We communicate with those charged with governance regarding, among other matters, the planned scope and timing of the audit and significant audit findings, including any significant deficiencies in internal control that we identify during our audit.
We also provide those charged with governance with a statement that we have complied with relevant ethical requirements regarding independence, and to communicate with them all relationships and other matters that may reasonably be thought to bear on our independence, and where applicable, related safeguards.
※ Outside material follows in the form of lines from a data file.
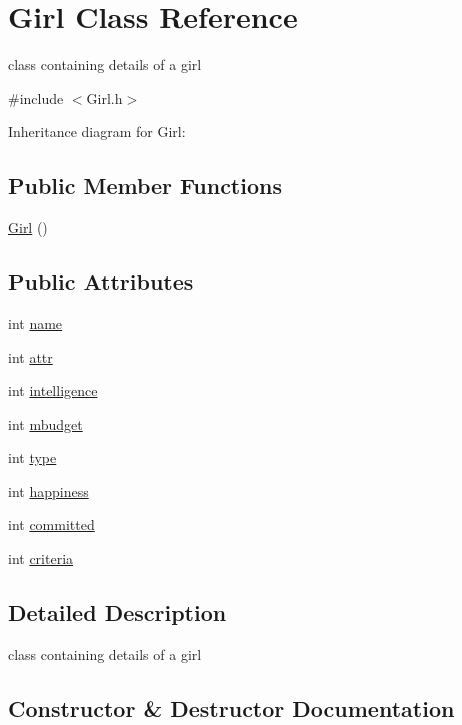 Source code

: \hypertarget{classGirl}{}\section{Girl Class Reference}
\label{classGirl}


class containing details of a girl  




{\ttfamily \#include $<$Girl.\+h$>$}



Inheritance diagram for Girl\+:
\subsection*{Public Member Functions}
\begin{DoxyCompactItemize}
\item 
\hyperlink{classGirl_ab1997d704355d9168ea97aea12c7727a}{Girl} ()
\end{DoxyCompactItemize}
\subsection*{Public Attributes}
\begin{DoxyCompactItemize}
\item 
int \hyperlink{classGirl_ae05b0ddae0fdca022bd74a8060421b9c}{name}
\item 
int \hyperlink{classGirl_a136078d5111d5dc1fef6a35f84b38c01}{attr}
\item 
int \hyperlink{classGirl_a751f8b9d8f1ba139d3f512eb198c16f4}{intelligence}
\item 
int \hyperlink{classGirl_a81c1cf79fd9153b32d73d0e1e34255fa}{mbudget}
\item 
int \hyperlink{classGirl_ac0242bb0ae7c23f69a75537437f76586}{type}
\item 
int \hyperlink{classGirl_a50337447735a8f518fd817338d04d5b9}{happiness}
\item 
int \hyperlink{classGirl_ac5829e7ec762f1a3fb7484acfd6c1680}{committed}
\item 
int \hyperlink{classGirl_a77bea2ccde6f82919fece9398519f85e}{criteria}
\end{DoxyCompactItemize}


\subsection{Detailed Description}
class containing details of a girl 

\subsection{Constructor \& Destructor Documentation}
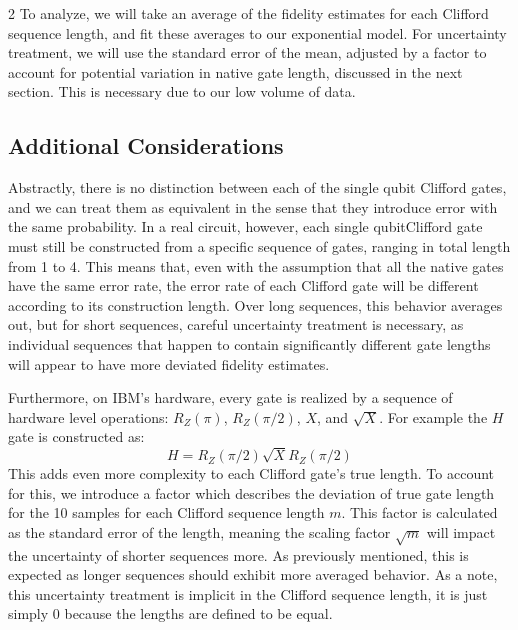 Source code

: \documentclass{article}
\begin{document}
\begin{multicols}{2}
To analyze, we will take an average of the fidelity estimates for each Clifford sequence length, and fit these averages to our exponential model. For uncertainty treatment, we will use the standard error of the mean, adjusted by a factor to account for potential variation in native gate length, discussed in the next section. This is necessary due to our low volume of data.   

\subsection{Additional Considerations}
Abstractly, there is no distinction between each of the single qubit Clifford gates, and we can treat them as equivalent in the sense that they introduce error with the same probability. In a real circuit, however, each single qubitClifford gate must still be constructed from a specific sequence of gates, ranging in total length from 1 to 4. This means that, even with the assumption that all the native gates have the same error rate, the error rate of each Clifford gate will be different according to its construction length. Over long sequences, this behavior averages out, but for short sequences, careful uncertainty treatment is necessary, as individual sequences that happen to contain significantly different gate lengths will appear to have more deviated fidelity estimates.

Furthermore, on IBM's hardware, every gate is realized by a sequence of hardware level operations: $R_Z(\pi)$, $R_Z(\pi/2)$, $X$, and $\sqrt{X}$. For example the $H$ gate is constructed as:
\[H = R_Z(\pi/2) \sqrt{X} R_Z(\pi/2)\]
This adds even more complexity to each Clifford gate's true length. To account for this, we introduce a factor which describes the deviation of true gate length for the 10 samples for each Clifford sequence length $m$. This factor is calculated as the standard error of the length, meaning the scaling factor $\sqrt{m}$ will impact the uncertainty of shorter sequences more. As previously mentioned, this is expected as longer sequences should exhibit more averaged behavior. As a note, this uncertainty treatment is implicit in the Clifford sequence length, it is just simply 0 because the lengths are defined to be equal.



\end{multicols}
\end{document}
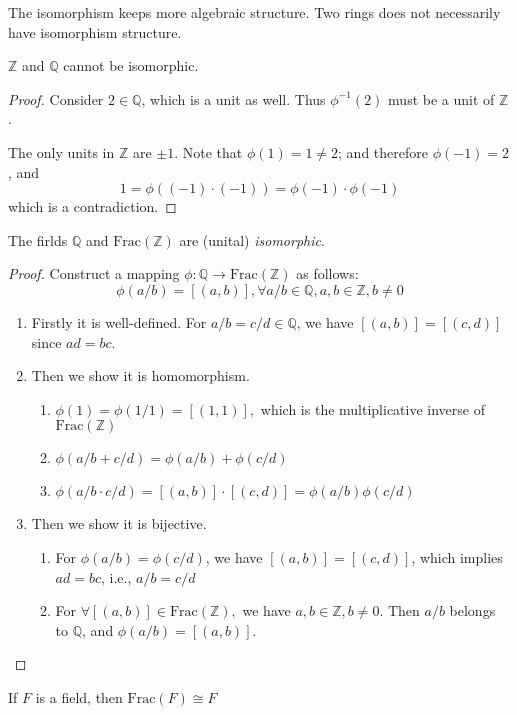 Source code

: The isomorphism keeps more algebraic structure. Two rings does not necessarily have isomorphism structure.
\begin{proposition}
$\mathbb{Z}$ and $\mathbb{Q}$ cannot be isomorphic.
\end{proposition}
\begin{proof}
Consider $2\in\mathbb{Q}$, which is a unit as well. Thus $\phi^{-1}(2)$ must be a unit of $\mathbb{Z}$.

The only units in $\mathbb{Z}$ are $\pm1$. Note that $\phi(1)=1\ne2$; and therefore $\phi(-1)=2$, and
\[
1=\phi((-1)\cdot(-1))=\phi(-1)\cdot\phi(-1)
\]
which is a contradiction.
\end{proof}
\begin{theorem}
The firlds $\mathbb{Q}$ and $\mbox{Frac}(\mathbb{Z})$ are (unital) \emph{isomorphic}.
\end{theorem}
\begin{proof}
Construct a mapping $\phi:\mathbb{Q}\to\mbox{Frac}(\mathbb{Z})$ as follows:
\[
\phi(a/b)=[(a,b)],\forall a/b\in\mathbb{Q},a,b\in\mathbb{Z},b\ne0
\]
\begin{enumerate}
\item
Firstly it is well-defined. For $a/b=c/d\in\mathbb{Q}$, we have $[(a,b)]=[(c,d)]$ since $ad=bc$.
\item
Then we show it is homomorphism.
\begin{enumerate}
\item
$\phi(1)=\phi(1/1)=[(1,1)],$ which is the multiplicative inverse of $\mbox{Frac}(\mathbb{Z})$
\item
$\phi(a/b+c/d)=\phi(a/b)+\phi(c/d)$
\item
$\phi(a/b\cdot c/d)=[(a,b)]\cdot[(c,d)]=\phi(a/b)\phi(c/d)$
\end{enumerate}
\item
Then we show it is bijective.
\begin{enumerate}
\item
For $\phi(a/b)=\phi(c/d)$, we have $[(a,b)]=[(c,d)]$, which implies $ad=bc$, i.e., $a/b=c/d$
\item
For $\forall[(a,b)]\in\mbox{Frac}(\mathbb{Z}),$ we have $a,b\in\mathbb{Z},b\ne0$. Then $a/b$ belongs to $\mathbb{Q}$, and $\phi(a/b)=[(a,b)]$.
\end{enumerate}
\end{enumerate}
\end{proof}
\begin{theorem}
If $F$ is a field, then $\mbox{Frac}(F)\cong F$
\end{theorem}

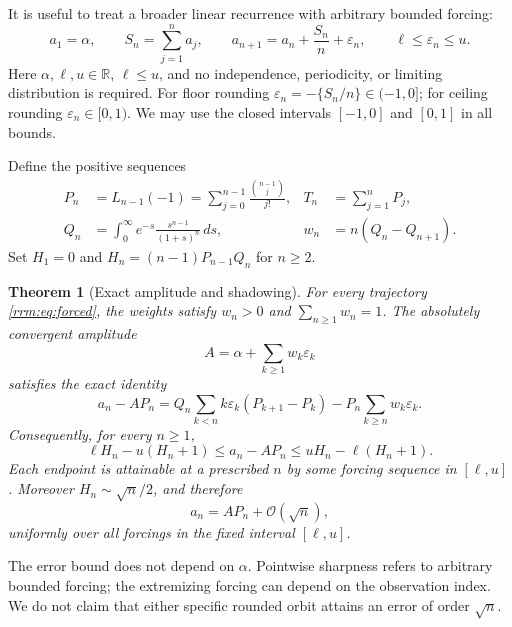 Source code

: \documentclass[11pt]{article}
\newtheorem{theorem}{Theorem}[section]
\theoremstyle{remark}\newtheorem{remark}[theorem]{Remark}
\newcommand{\eps}{\varepsilon}
\newcommand{\OO}{\mathcal O}
\newcommand{\R}{\mathbb R}
\begin{document}
It is useful to treat a broader linear recurrence with arbitrary bounded forcing:
\begin{equation}\label{rrm:eq:forced}
 a_1=\alpha,\qquad S_n=\sum_{j=1}^n a_j,\qquad
 a_{n+1}=a_n+\frac{S_n}{n}+\eps_n,\qquad \ell\le\eps_n\le u.
\end{equation}
Here $\alpha,\ell,u\in\R$, $\ell\le u$, and no independence, periodicity, or limiting distribution is required. For floor rounding $\eps_n=-\{S_n/n\}\in(-1,0]$; for ceiling rounding $\eps_n\in[0,1)$. We may use the closed intervals $[-1,0]$ and $[0,1]$ in all bounds.

Define the positive sequences
\begin{align}
 P_n&=L_{n-1}(-1)=\sum_{j=0}^{n-1}\frac{\binom{n-1}{j}}{j!},
 &T_n&=\sum_{j=1}^n P_j,\label{rrm:eq:P}\\
 Q_n&=\int_0^\infty e^{-s}\frac{s^{n-1}}{(1+s)^n}\,ds,
 &w_n&=n(Q_n-Q_{n+1}).\label{rrm:eq:Q}
\end{align}
Set $H_1=0$ and $H_n=(n-1)P_{n-1}Q_n$ for $n\ge2$.

\begin{theorem}[Exact amplitude and shadowing]\label{rrm:thm:shadow}
For every trajectory \eqref{rrm:eq:forced}, the weights satisfy $w_n>0$ and $\sum_{n\ge1}w_n=1$. The absolutely convergent amplitude
\begin{equation}\label{rrm:eq:A}
 A=\alpha+\sum_{k\ge1}w_k\eps_k
\end{equation}
satisfies the exact identity
\begin{equation}\label{rrm:eq:shadow}
 a_n-AP_n
 =Q_n\sum_{k<n}k\eps_k(P_{k+1}-P_k)
  -P_n\sum_{k\ge n}w_k\eps_k.
\end{equation}
Consequently, for every $n\ge1$,
\begin{equation}\label{rrm:eq:sharp}
 \ell H_n-u(H_n+1)\le a_n-AP_n
 \le uH_n-\ell(H_n+1).
\end{equation}
Each endpoint is attainable at a prescribed $n$ by some forcing sequence in $[\ell,u]$. Moreover $H_n\sim\sqrt n/2$, and therefore
\begin{equation}\label{rrm:eq:Osqrt}
 a_n=AP_n+\OO(\sqrt n),
\end{equation}
uniformly over all forcings in the fixed interval $[\ell,u]$.
\end{theorem}

The error bound does not depend on $\alpha$. Pointwise sharpness refers to arbitrary bounded forcing; the extremizing forcing can depend on the observation index. We do not claim that either specific rounded orbit attains an error of order $\sqrt n$.
\end{document}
From the matters communicated with those charged with governance, we determine those matters that were of most significance in the audit of the Standalone Financial Statements of the current period and are therefore the key audit matters. We describe these matters in our auditor''s report unless law or regulation precludes public disclosure about the matter or when, in extremely rare circumstances, we determine that a matter should not be communicated in our report because the adverse consequences of doing so would reasonably be expected to outweigh the public interest benefits of such communication.
1. As required by Section 143(3) of the Act, based on our audit, we report that:
a) We have sought and obtained all the information and explanations which to the best of our knowledge and belief were necessary for the purposes of our audit.
b) In our opinion, proper books of account as required by law have been kept by the Company so far as it appears from our examination of those books.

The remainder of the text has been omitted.